GenetiX Snowball break their injunctions

On 5th August three members from GenetiX Snowball openly and accountably trashed an AgrEvo test site, breaking an injunction served against them. They took the bagged up crops to AgrEvil’s HQ in Norfolk where the staff were totally phased, despite the fact that they had been sent a letter saying they were going to break their injunctions. At an impromptu press conference AgrEvo claimed that Snowball had the wrong site, until a journalist pointed out the injunction signs surrounding it. Finally they were allowed to hand in the bag of GM oilseed rape and their statements and injunctions. Over two months later they are still awaiting their committal papers!!

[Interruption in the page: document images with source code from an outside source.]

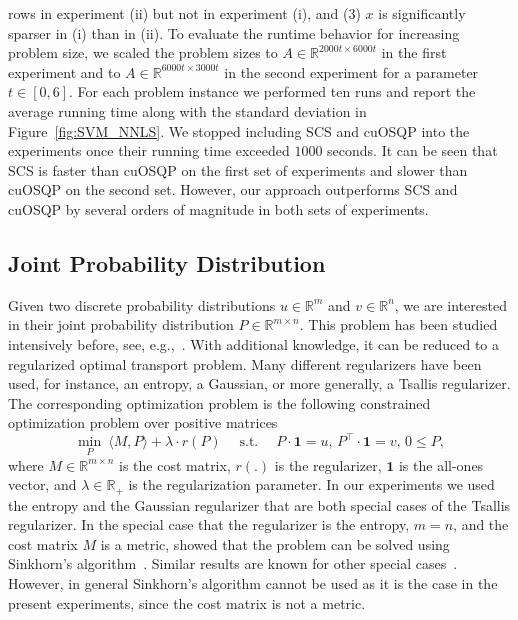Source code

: \documentclass[letterpaper]{article} %
\DeclareMathOperator{\st}{s.t.}
\newcommand{\setR}{\mathbb{R}}
\newcommand{\vecOne}{\bm{1}}
\newcommand{\sprod}[2]{\langle{#1}, {#2}\rangle}
\begin{document}
rows in experiment (ii) but not in experiment (i), and
(3) $x$ is significantly sparser in (i) than in (ii). 
To evaluate the runtime behavior for increasing problem size, we scaled the problem sizes to $A\in\setR^{2000t \times 6000t}$ in the first experiment and to $A\in\setR^{6000t\times 3000t}$ in the second experiment for a parameter $t\in[0, 6]$. For each problem instance we performed ten runs and report the average running time along with the standard deviation in Figure~\ref{fig:SVM_NNLS}. We stopped including SCS and cuOSQP into the experiments once their running time exceeded $1000$ seconds. It can be seen that SCS is faster than cuOSQP on the first set of experiments and slower than cuOSQP on the second set. However, our approach outperforms SCS and cuOSQP by several orders of magnitude in both sets of experiments.

\subsection{Joint Probability Distribution}
Given two discrete probability distributions $u\in\setR^m$ and $v\in\setR^n$, we are interested in their joint probability distribution $P\in\setR^{m\times n}$. %
This problem has been studied intensively before, see, e.g.,~\cite{Cuturi13, FrognerP19, MuzellecNPN17}. With additional knowledge, it can be reduced to a regularized optimal transport problem. Many different regularizers have been used, for instance, an entropy, a Gaussian, or more generally, a Tsallis regularizer. The corresponding optimization problem is the following constrained optimization problem over positive matrices
\[
\min_{P}\: \sprod{M}{P} + \lambda \cdot r(P) \quad \st\quad P\cdot \vecOne = u,\, P^\top \cdot \vecOne = v,\, 0\leq P,
\]
where $M\in\setR^{m\times n}$ is the cost matrix, $r(.)$ is the regularizer, $\vecOne$ is the all-ones vector, and $\lambda\in\setR_+$ is the regularization parameter.
In our experiments we used the entropy and the Gaussian regularizer that are both special cases of the Tsallis regularizer. In the special case that the regularizer is the entropy, $m=n$, and the cost matrix $M$ is a metric, \cite{Cuturi13} showed that the problem can be solved using Sinkhorn's algorithm~\cite{Sinkhorn67}. Similar results are known for other special cases~\cite{JanatiMPC20}. However, in general  Sinkhorn's algorithm cannot be used as it is the case in the present experiments, since the cost matrix is not a metric.
\end{document}
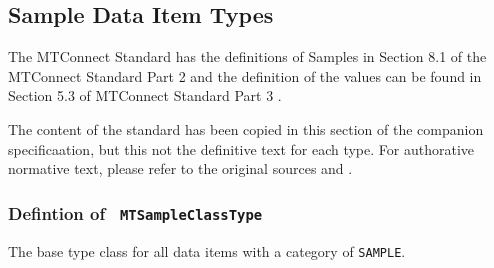 \FloatBarrier
\subsection{Sample Data Item Types} \label{model:SampleDataItemTypes}

The MTConnect Standard has the definitions of Samples in 
Section 8.1 of the MTConnect Standard Part 2 \cite{MTCPart2} and the 
definition of the values can be found in Section 5.3 of MTConnect Standard Part 3 \cite{MTCPart3}. 

The content of the standard has been copied in this section of the companion specificaation,
but this not the definitive text for each type. For authorative normative text, please refer 
to the original sources \cite{MTCPart2} and \cite{MTCPart3}.

\subsubsection{Defintion of \texttt{ MTSampleClassType}}
  \label{type:MTSampleClassType}

\FloatBarrier

The base type class for all data items with a category of \texttt{SAMPLE}.


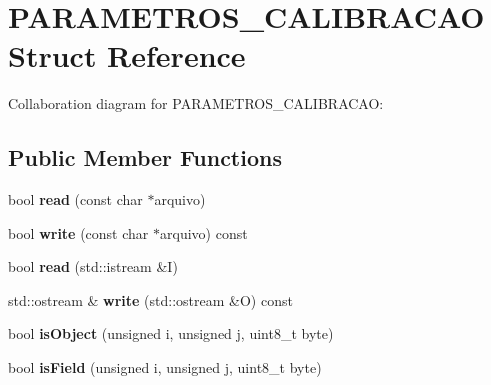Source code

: \hypertarget{structPARAMETROS__CALIBRACAO}{}\section{P\+A\+R\+A\+M\+E\+T\+R\+O\+S\+\_\+\+C\+A\+L\+I\+B\+R\+A\+C\+AO Struct Reference}
\label{structPARAMETROS__CALIBRACAO}


Collaboration diagram for P\+A\+R\+A\+M\+E\+T\+R\+O\+S\+\_\+\+C\+A\+L\+I\+B\+R\+A\+C\+AO\+:
\subsection*{Public Member Functions}
\begin{DoxyCompactItemize}
\item 
bool {\bfseries read} (const char $\ast$arquivo)\hypertarget{structPARAMETROS__CALIBRACAO_a4a3afbad30d43890f521c0869d23019a}{}\label{structPARAMETROS__CALIBRACAO_a4a3afbad30d43890f521c0869d23019a}

\item 
bool {\bfseries write} (const char $\ast$arquivo) const \hypertarget{structPARAMETROS__CALIBRACAO_a99613a3aa4839e98fc6659d0d7238293}{}\label{structPARAMETROS__CALIBRACAO_a99613a3aa4839e98fc6659d0d7238293}

\item 
bool {\bfseries read} (std\+::istream \&I)\hypertarget{structPARAMETROS__CALIBRACAO_a337fa1a6c0fbf8e00d435d394142074c}{}\label{structPARAMETROS__CALIBRACAO_a337fa1a6c0fbf8e00d435d394142074c}

\item 
std\+::ostream \& {\bfseries write} (std\+::ostream \&O) const \hypertarget{structPARAMETROS__CALIBRACAO_ae1006a03d03ede5a871cd0f14ea4a7ac}{}\label{structPARAMETROS__CALIBRACAO_ae1006a03d03ede5a871cd0f14ea4a7ac}

\item 
bool {\bfseries is\+Object} (unsigned i, unsigned j, uint8\+\_\+t byte)\hypertarget{structPARAMETROS__CALIBRACAO_abe5e0899c102e5cd756dba0309b167c8}{}\label{structPARAMETROS__CALIBRACAO_abe5e0899c102e5cd756dba0309b167c8}

\item 
bool {\bfseries is\+Field} (unsigned i, unsigned j, uint8\+\_\+t byte)\hypertarget{structPARAMETROS__CALIBRACAO_a62ae78534cd3eb992bd9c265f7d1edc2}{}\label{structPARAMETROS__CALIBRACAO_a62ae78534cd3eb992bd9c265f7d1edc2}


\end{DoxyCompactItemize}
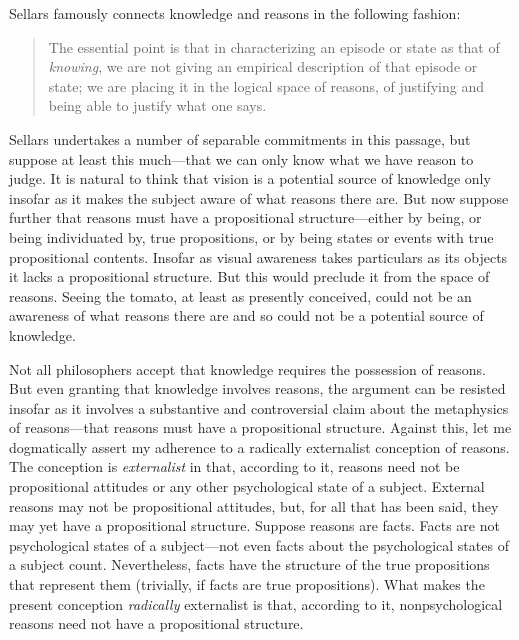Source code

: \documentclass[12pt]{article}
\begin{document}
Sellars famously connects knowledge and reasons in the following fashion:
\begin{quote}
	The essential point is that in characterizing an episode or state as that of \emph{knowing}, we are not giving an empirical description of that episode or state; we are placing it in the logical space of reasons, of justifying and being able to justify what one says.
\end{quote}
Sellars undertakes a number of separable commitments in this passage, but suppose at least this much---that we can only know what we have reason to judge. It is natural to think that vision is a potential source of knowledge only insofar as it makes the subject aware of what reasons there are. But now suppose further that reasons must have a propositional structure---either by being, or being individuated by, true propositions, or by being states or events with true propositional contents. Insofar as visual awareness takes particulars as its objects it lacks a propositional structure. But this would preclude it from the space of reasons. Seeing the tomato, at least as presently conceived, could not be an awareness of what reasons there are and so could not be a potential source of knowledge.

Not all philosophers accept that knowledge requires the possession of reasons. But even granting that knowledge involves reasons, the argument can be resisted insofar as it involves a substantive and controversial claim about the metaphysics of reasons---that reasons must have a propositional structure. Against this, let me dogmatically assert my adherence to a radically externalist conception of reasons. The conception is \emph{externalist} in that, according to it, reasons need not be propositional attitudes or any other psychological state of a subject. External reasons may not be propositional attitudes, but, for all that has been said, they may yet have a propositional structure. Suppose reasons are facts. Facts are not psychological states of a subject---not even facts about the psychological states of a subject count. Nevertheless, facts have the structure of the true propositions that represent them (trivially, if facts are true propositions). What makes the present conception \emph{radically} externalist is that, according to it, nonpsychological reasons need not have a propositional structure.
\end{document}
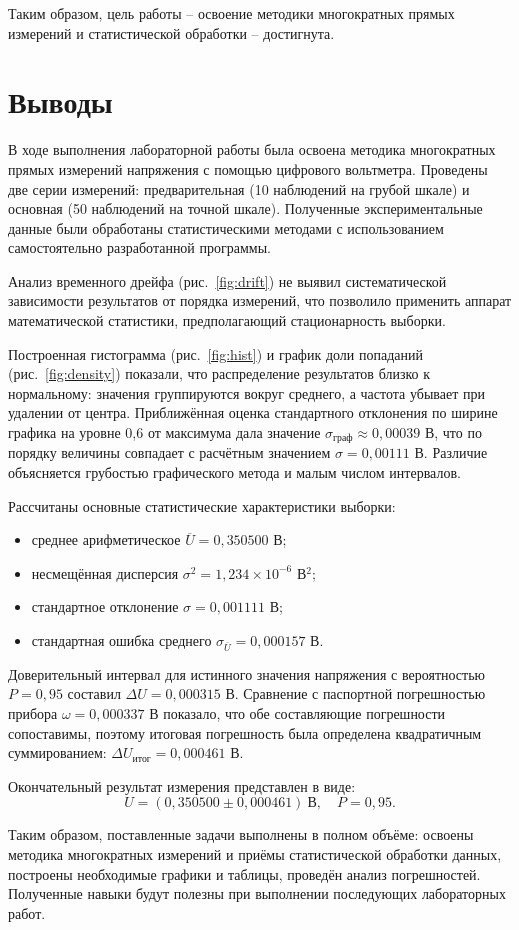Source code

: Таким образом, цель работы – освоение методики многократных прямых измерений и статистической обработки – достигнута.

\section{Выводы}

В ходе выполнения лабораторной работы была освоена методика многократных прямых измерений напряжения с помощью цифрового вольтметра. Проведены две серии измерений: предварительная (10 наблюдений на грубой шкале) и основная (50 наблюдений на точной шкале). Полученные экспериментальные данные были обработаны статистическими методами с использованием самостоятельно разработанной программы.

Анализ временного дрейфа (рис.~\ref{fig:drift}) не выявил систематической зависимости результатов от порядка измерений, что позволило применить аппарат математической статистики, предполагающий стационарность выборки.

Построенная гистограмма (рис.~\ref{fig:hist}) и график доли попаданий (рис.~\ref{fig:density}) показали, что распределение результатов близко к нормальному: значения группируются вокруг среднего, а частота убывает при удалении от центра. Приближённая оценка стандартного отклонения по ширине графика на уровне 0,6 от максимума дала значение \(\sigma_{\text{граф}} \approx 0,00039\) В, что по порядку величины совпадает с расчётным значением \(\sigma = 0,00111\) В. Различие объясняется грубостью графического метода и малым числом интервалов.

Рассчитаны основные статистические характеристики выборки:
\begin{itemize}
    \item среднее арифметическое \(\overline{U} = 0,350500\) В;
    \item несмещённая дисперсия \(\sigma^2 = 1,234 \times 10^{-6}\) В\(^2\);
    \item стандартное отклонение \(\sigma = 0,001111\) В;
    \item стандартная ошибка среднего \(\sigma_{\overline{U}} = 0,000157\) В.
\end{itemize}
Доверительный интервал для истинного значения напряжения с вероятностью \(P = 0,95\) составил \(\Delta U = 0,000315\) В. Сравнение с паспортной погрешностью прибора \(\omega = 0,000337\) В показало, что обе составляющие погрешности сопоставимы, поэтому итоговая погрешность была определена квадратичным суммированием: \(\Delta U_{\text{итог}} = 0,000461\) В.

Окончательный результат измерения представлен в виде:
\[
U = (0,350500 \pm 0,000461)\ \text{В},\quad P = 0,95.
\]

Таким образом, поставленные задачи выполнены в полном объёме: освоены методика многократных измерений и приёмы статистической обработки данных, построены необходимые графики и таблицы, проведён анализ погрешностей. Полученные навыки будут полезны при выполнении последующих лабораторных работ.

Greenpeace Action in Norfolk

Greenpeace Norfolk GM action

The following weekend, Greenpeace activists, including its executive director Lord Melchett, decontaminated a GM maize farm-scale trial in Lyng, Norfolk.

This action, in which 28 people were arrested, could have turned into a tragedy when the farmer who owned the land, William Brigham, became violent, driving a tractor into the mower which was driven onto the field to destroy the maize, as well as chasing the activists around the field. Of those arrested, only Lord Melchett was remanded, and his treatment ignited a long-awaited debate in the press regarding direct action and whether it is the action of a small unrepresentative minority who want to derail the democratic process. The government would say that, wouldn’t it! Unfortunately, much of the press debate focused on ‘establishment maverick’ Melchett, rather than the validity of farm-scale trials or why ordinary people take action. Because the police arrived before the site was completely destroyed, the trial remains valid.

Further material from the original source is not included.